Each project owner is supposed to

  • carefully check the reviews for his/her project
  • respond to the reviews (verbosely! not just "Yes, sounds good!")
    • you can also argument why you don't want to do this or that etc..
    • it is YOUR rebuttal of the review!

DON'T CHANGE THE PROJECT DRAFT SO FAR!!! (Since this will interfere with the second review!)

Goals

At the end of Phase 2 you will

  • Get used to the Issue-based communication on GitHub
  • Practice your "constructive criticism" skills
  • Get and discuss feedback on your own project draft

Phase 3 - Finalizing your project description

Now it is time to rework your project draft in the light of the received reviews and the project drafts you have reviewed yourself. You might want/need to change a few bits and pieces. In the end, you might do the following:

  • Pull the current state of the project (just to be up-to-date)
  • revise your R Markdown project description
  • double check the Issues with the review comments to see if you incorporated everything
  • knit your description to .md output (see Project description guide)
  • Pull again the current project state from GitHub
  • Commit your changes
  • Push your committed changes to GitHub
  • Check your changes on the project website (after a minute or two)
  • Close the Issues you received for your project (with a nice comment) :-)

Goals

At the end of Phase 3 you will

  • have exercised a feedback loop of project work
  • be familiar with basic git commands in RStudio
  • have experienced the Issue feature of GitHub from both sides (raise and close)

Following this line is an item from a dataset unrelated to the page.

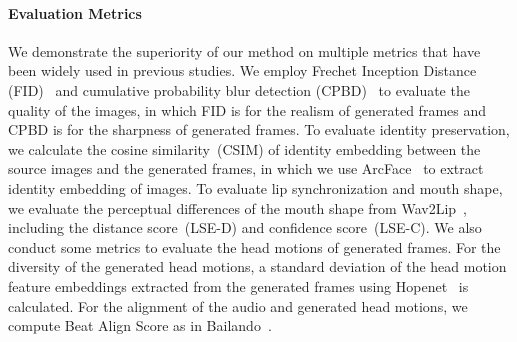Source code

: \paragraph{Evaluation Metrics} We demonstrate the superiority of our method on multiple metrics that have been widely used in previous studies. We employ Frechet Inception Distance (FID)~\cite{fid,fidpaper} and cumulative probability blur detection (CPBD)~\cite{cpbd} to evaluate the quality of the images, in which FID is for the realism of generated frames and CPBD is for the sharpness of generated frames. To evaluate identity preservation, we calculate the cosine similarity~(CSIM) of identity embedding between the source images and the generated frames, in which we use ArcFace~\cite{arcface} to extract identity embedding of images. 
To evaluate lip synchronization and mouth shape, 
we evaluate the perceptual differences of the mouth shape from Wav2Lip~\cite{wav2lip}, including the distance score~(LSE-D) and confidence score~(LSE-C). We also conduct some metrics to evaluate the head motions of generated frames. For the diversity of the generated head motions, a standard deviation of the head motion feature embeddings extracted from the generated frames using Hopenet~\cite{hopenet} is calculated. For the alignment of the audio and generated head motions, we compute Beat Align Score as in Bailando~\cite{bailando}.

Tackling a suggested project

Given a project description, you will try to solve the task. In order to practice real work flow life cycles, you will create your solution first in your own git branch and suggest it via a pull request on GitHub. This provides the project owner the possibility to review your solution and to give you feedback, which you can discuss within the pull request. Once all are happy with the solution it can be merged into the main branch of the course repository and thus be published.

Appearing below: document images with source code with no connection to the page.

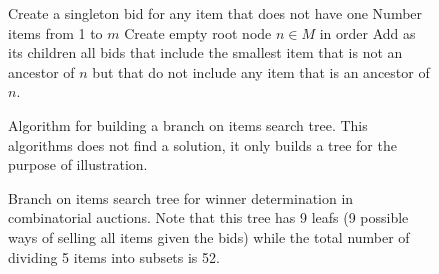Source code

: \begin{figure}
  \begin{minipage}{1.0\linewidth}
    \begin{codebox}
      \li Create a singleton bid for any item that does not have one
      \li Number items from 1 to $m$
      \li Create empty root node
      \li \For $n \in M$ in order
      \li \Do Add as its children all bids that 
      \li \> include the smallest item that is not an ancestor of $n$ but
      \li \> that do not include any item that is an ancestor of $n$.
      \End
    \end{codebox}    
  \end{minipage}
  \caption{Algorithm for building a branch on items search tree. This
    algorithms does not find a solution, it only builds a tree for the
    purpose of illustration.}
  \label{fig:bob-tree}
\end{figure}

\begin{figure}
  \begin{minipage}{1.0\linewidth}
  \begin{center}
  \end{center}
  \end{minipage}
  \caption{Branch on items search tree for winner determination in
    combinatorial auctions. Note that this tree has 9 leafs (9
    possible ways of selling all items given the bids) while the total
    number of dividing 5 items into subsets is 52.}
  \label{fig:tree}
\end{figure}

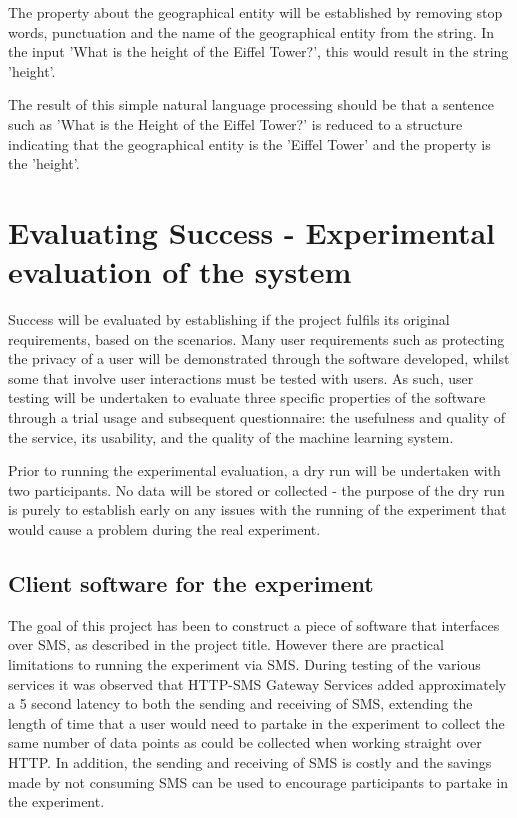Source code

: \documentclass[authoryearcitations]{UoYCSproject}
\begin{document}
The property about the geographical entity will be established by removing stop words, punctuation and the name of the geographical entity from the string.  In the input 'What is the height of the Eiffel Tower?', this would result in the string 'height'.

The result of this simple natural language processing should be that a sentence such as 'What is the Height of the Eiffel Tower?' is reduced to a structure indicating that the geographical entity is the 'Eiffel Tower' and the property is the 'height'.

\section{Evaluating Success - Experimental evaluation of the system}
\label{sec:evaluatingSuccess}
Success will be evaluated by establishing if the project fulfils its original requirements, based on the scenarios.  Many user requirements such as protecting the privacy of a user will be demonstrated through the software developed, whilst some that involve user interactions must be tested with users.  As such, user testing will be undertaken to evaluate three specific properties of the software through a trial usage and subsequent questionnaire: the usefulness and quality of the service, its usability, and the quality of the machine learning system.

Prior to running the experimental evaluation, a dry run will be undertaken with two participants. No data will be stored or collected - the purpose of the dry run is purely to establish early on any issues with the running of the experiment that would cause a problem during the real experiment.

\subsection{Client software for the experiment}
\label{subsec:clientSoftware}
The goal of this project has been to construct a piece of software that interfaces over SMS, as described in the project title. However there are practical limitations to running the experiment via SMS. During testing of the various services it was observed that HTTP-SMS Gateway Services added approximately a 5 second latency to both the sending and receiving of SMS, extending the length of time that a user would need to partake in the experiment to collect the same number of data points as could be collected when working straight over HTTP. In addition, the sending and receiving of SMS is costly and the savings made by not consuming SMS can be used to encourage participants to partake in the experiment. 
\end{document}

This workflow is described and summarized in

Note: we are still working all on ONE GITHUB REPOSITORY! We do not create a fork, i.e. our own copy of the repository on GitHub, which is also detailed in the linked material. The latter (forking) is needed, if you don't have writing permissions to a repository. But the overall workflow is more or less the same.


Phase 1 - Posting your initial solution

Prepare the file

  • before you start working on your project solution:
    • create YOUR branch (remember Step 4: Branch)
    • ensure
      • you are in main branch BEFORE creating your new branch !!! Otherwise, your new branch will be an offspring of the currently loaded branch (and its changes..)!
      • AFTER creation: check you have switched to the branch in RStudio (upper right corner in "Git" pane)
  • now you are ready to create your solution file:
    • go into the project folder of the target project you are working on
    • create a new R Markdown (File > New File > ...) with name youGithubName.Rmd
      • use output: md_document in your header to produce a "normal" Markdown file
      • your will program your solution within this file
      • on "Save", RStudio will automatically create an .md output file for you
        • you can check it using Ctrl+Shift+K (or Cmd+Shift+K on Mac)
  • Commit and Push the following files
    • your R Markdown file yourGithubName.Rmd
    • your solution output file yourGithubName.md (knit it, if not existing yet)

Work on your solution and call for help

When you work on your solution, you should at least once a day

This ensures you will not loose your work (backup) and store the stuff where it belong.

Furthermore, it opens up a new way to get help! In case you get stuck somewhere, it is a good idea to

  • Commit and Push to GitHub
  • Call for help (and tell us the branch, file and problem)
    • either by raising an Issue, describing your problem (preferred solution)
    • or writing an Email to us
    • or rushing our office (hope we are there)
    • or ...

Create your pull request

At some point you will be satisfied with your project solution and all changes are committed and pushed to GitHub.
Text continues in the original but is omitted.